:: Exercise instructions ::
Only the lines with "style" in the entries below belong in the answer; please copy them.

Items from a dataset
- - -
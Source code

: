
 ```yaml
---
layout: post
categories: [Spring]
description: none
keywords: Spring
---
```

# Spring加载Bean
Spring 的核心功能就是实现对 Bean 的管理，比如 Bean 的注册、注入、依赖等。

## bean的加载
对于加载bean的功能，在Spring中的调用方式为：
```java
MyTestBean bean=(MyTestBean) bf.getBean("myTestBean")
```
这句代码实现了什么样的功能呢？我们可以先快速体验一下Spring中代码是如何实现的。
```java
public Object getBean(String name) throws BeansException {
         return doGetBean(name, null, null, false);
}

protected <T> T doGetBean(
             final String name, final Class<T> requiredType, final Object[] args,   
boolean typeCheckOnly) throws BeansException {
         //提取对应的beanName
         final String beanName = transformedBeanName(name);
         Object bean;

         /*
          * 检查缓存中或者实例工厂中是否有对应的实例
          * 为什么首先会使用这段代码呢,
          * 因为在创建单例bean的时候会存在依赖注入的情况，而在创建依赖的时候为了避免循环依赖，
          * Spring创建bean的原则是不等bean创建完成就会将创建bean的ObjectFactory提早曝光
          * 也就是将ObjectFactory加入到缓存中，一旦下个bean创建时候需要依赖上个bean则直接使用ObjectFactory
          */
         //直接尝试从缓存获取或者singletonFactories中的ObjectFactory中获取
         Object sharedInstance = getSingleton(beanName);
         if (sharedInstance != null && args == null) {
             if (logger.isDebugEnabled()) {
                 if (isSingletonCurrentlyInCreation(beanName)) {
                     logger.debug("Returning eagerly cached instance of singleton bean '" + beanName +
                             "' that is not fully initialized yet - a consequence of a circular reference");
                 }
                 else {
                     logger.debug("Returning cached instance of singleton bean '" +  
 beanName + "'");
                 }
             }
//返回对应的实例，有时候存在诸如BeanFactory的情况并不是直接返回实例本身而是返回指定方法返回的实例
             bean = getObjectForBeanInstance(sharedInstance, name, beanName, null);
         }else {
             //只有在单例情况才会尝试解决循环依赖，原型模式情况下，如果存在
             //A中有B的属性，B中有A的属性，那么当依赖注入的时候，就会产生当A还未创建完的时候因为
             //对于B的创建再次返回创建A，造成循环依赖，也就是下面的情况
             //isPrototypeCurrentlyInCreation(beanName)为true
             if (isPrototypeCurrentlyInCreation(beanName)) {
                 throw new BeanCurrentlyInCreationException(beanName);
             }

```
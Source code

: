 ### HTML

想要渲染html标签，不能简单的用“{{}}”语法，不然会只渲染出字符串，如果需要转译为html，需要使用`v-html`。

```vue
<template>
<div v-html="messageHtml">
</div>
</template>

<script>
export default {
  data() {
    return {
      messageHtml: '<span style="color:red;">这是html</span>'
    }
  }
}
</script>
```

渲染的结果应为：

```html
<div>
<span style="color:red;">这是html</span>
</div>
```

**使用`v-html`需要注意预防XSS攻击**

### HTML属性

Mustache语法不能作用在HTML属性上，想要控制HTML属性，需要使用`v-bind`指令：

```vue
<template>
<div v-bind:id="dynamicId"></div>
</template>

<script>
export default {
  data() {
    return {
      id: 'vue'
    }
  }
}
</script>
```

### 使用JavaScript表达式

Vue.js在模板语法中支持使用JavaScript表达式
- - -
:: Solution to the problem ::
      messageHtml: '<span style="color:red;">这是html</span>'
<span style="color:red;">这是html</span>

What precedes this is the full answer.